Reproduce the entries shown below only from the line with "题图来自Unsplash，基于 CC0 协议。" down to the line with "[KFS](https://", keeping both end lines and copying each one exactly.

--------------------

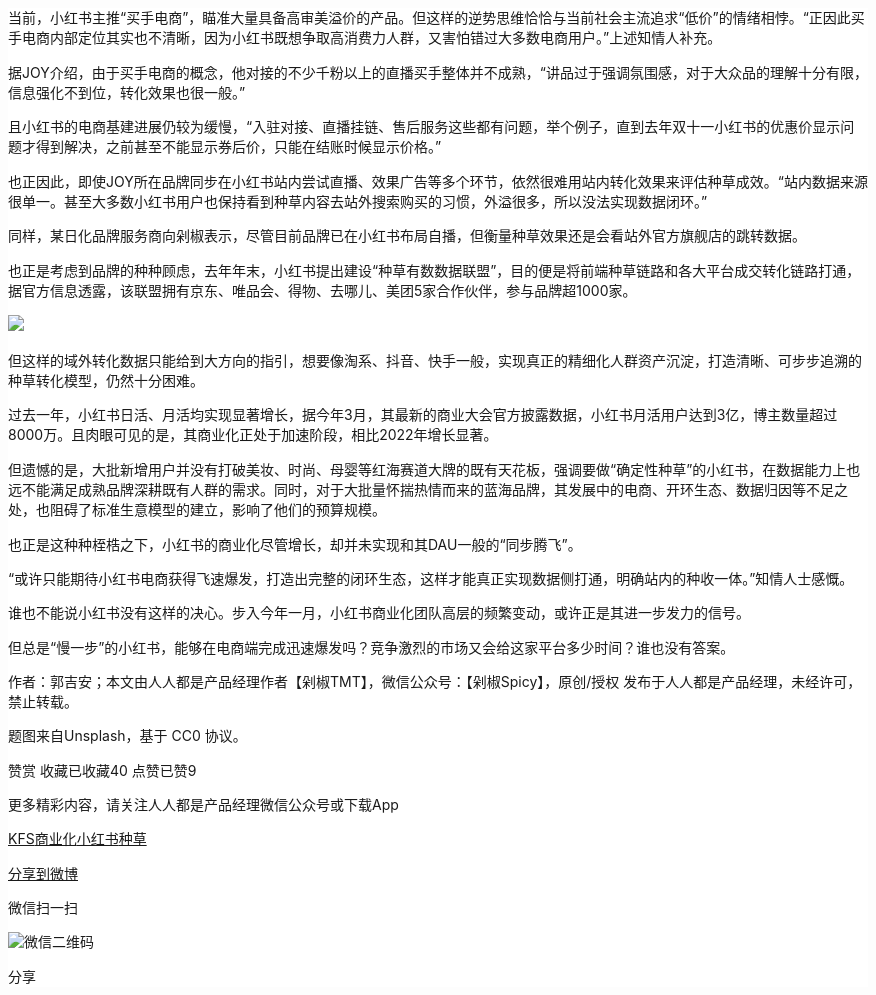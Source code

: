 当前，小红书主推“买手电商”，瞄准大量具备高审美溢价的产品。但这样的逆势思维恰恰与当前社会主流追求“低价”的情绪相悖。“正因此买手电商内部定位其实也不清晰，因为小红书既想争取高消费力人群，又害怕错过大多数电商用户。”上述知情人补充。

据JOY介绍，由于买手电商的概念，他对接的不少千粉以上的直播买手整体并不成熟，“讲品过于强调氛围感，对于大众品的理解十分有限，信息强化不到位，转化效果也很一般。”

且小红书的电商基建进展仍较为缓慢，“入驻对接、直播挂链、售后服务这些都有问题，举个例子，直到去年双十一小红书的优惠价显示问题才得到解决，之前甚至不能显示券后价，只能在结账时候显示价格。”

也正因此，即使JOY所在品牌同步在小红书站内尝试直播、效果广告等多个环节，依然很难用站内转化效果来评估种草成效。“站内数据来源很单一。甚至大多数小红书用户也保持看到种草内容去站外搜索购买的习惯，外溢很多，所以没法实现数据闭环。”

同样，某日化品牌服务商向剁椒表示，尽管目前品牌已在小红书布局自播，但衡量种草效果还是会看站外官方旗舰店的跳转数据。

也正是考虑到品牌的种种顾虑，去年年末，小红书提出建设“种草有数数据联盟”，目的便是将前端种草链路和各大平台成交转化链路打通，据官方信息透露，该联盟拥有京东、唯品会、得物、去哪儿、美团5家合作伙伴，参与品牌超1000家。

![](https://image.woshipm.com/2024/05/08/97ea6286-0d1e-11ef-b3fd-00163e142b65.jpg)

但这样的域外转化数据只能给到大方向的指引，想要像淘系、抖音、快手一般，实现真正的精细化人群资产沉淀，打造清晰、可步步追溯的种草转化模型，仍然十分困难。

过去一年，小红书日活、月活均实现显著增长，据今年3月，其最新的商业大会官方披露数据，小红书月活用户达到3亿，博主数量超过8000万。且肉眼可见的是，其商业化正处于加速阶段，相比2022年增长显著。

但遗憾的是，大批新增用户并没有打破美妆、时尚、母婴等红海赛道大牌的既有天花板，强调要做“确定性种草”的小红书，在数据能力上也远不能满足成熟品牌深耕既有人群的需求。同时，对于大批量怀揣热情而来的蓝海品牌，其发展中的电商、开环生态、数据归因等不足之处，也阻碍了标准生意模型的建立，影响了他们的预算规模。

也正是这种种桎梏之下，小红书的商业化尽管增长，却并未实现和其DAU一般的“同步腾飞”。

“或许只能期待小红书电商获得飞速爆发，打造出完整的闭环生态，这样才能真正实现数据侧打通，明确站内的种收一体。”知情人士感慨。

谁也不能说小红书没有这样的决心。步入今年一月，小红书商业化团队高层的频繁变动，或许正是其进一步发力的信号。

但总是“慢一步”的小红书，能够在电商端完成迅速爆发吗？竞争激烈的市场又会给这家平台多少时间？谁也没有答案。

作者：郭吉安；本文由人人都是产品经理作者【剁椒TMT】，微信公众号：【剁椒Spicy】，原创/授权 发布于人人都是产品经理，未经许可，禁止转载。

题图来自Unsplash，基于 CC0 协议。

赞赏 收藏已收藏40 点赞已赞9

更多精彩内容，请关注人人都是产品经理微信公众号或下载App

[KFS](https://www.woshipm.com/tag/kfs)[商业化](https://www.woshipm.com/tag/%e5%95%86%e4%b8%9a%e5%8c%96)[小红书](https://www.woshipm.com/tag/%e5%b0%8f%e7%ba%a2%e4%b9%a6)[种草](https://www.woshipm.com/tag/%e7%a7%8d%e8%8d%89)

[分享到微博](https://service.weibo.com/share/share.php?appkey=2775287854&title=对话了10+品牌主，我们聊了聊小红书为何“种草难”&url=https://www.woshipm.com/marketing/6047509.html&pic=https://image.woshipm.com/2024/05/08/72f9558a-0d2e-11ef-b503-00163e142b65.png)

微信扫一扫

![微信二维码](https://api.pwmqr.com/qrcode/create/?url=https://www.woshipm.com/marketing/6047509.html)

分享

--------------------

ANSWER SECTION -
题图来自Unsplash，基于 CC0 协议。

赞赏 收藏已收藏40 点赞已赞9

更多精彩内容，请关注人人都是产品经理微信公众号或下载App

[KFS](https://www.woshipm.com/tag/kfs)[商业化](https://www.woshipm.com/tag/%e5%95%86%e4%b8%9a%e5%8c%96)[小红书](https://www.woshipm.com/tag/%e5%b0%8f%e7%ba%a2%e4%b9%a6)[种草](https://www.woshipm.com/tag/%e7%a7%8d%e8%8d%89)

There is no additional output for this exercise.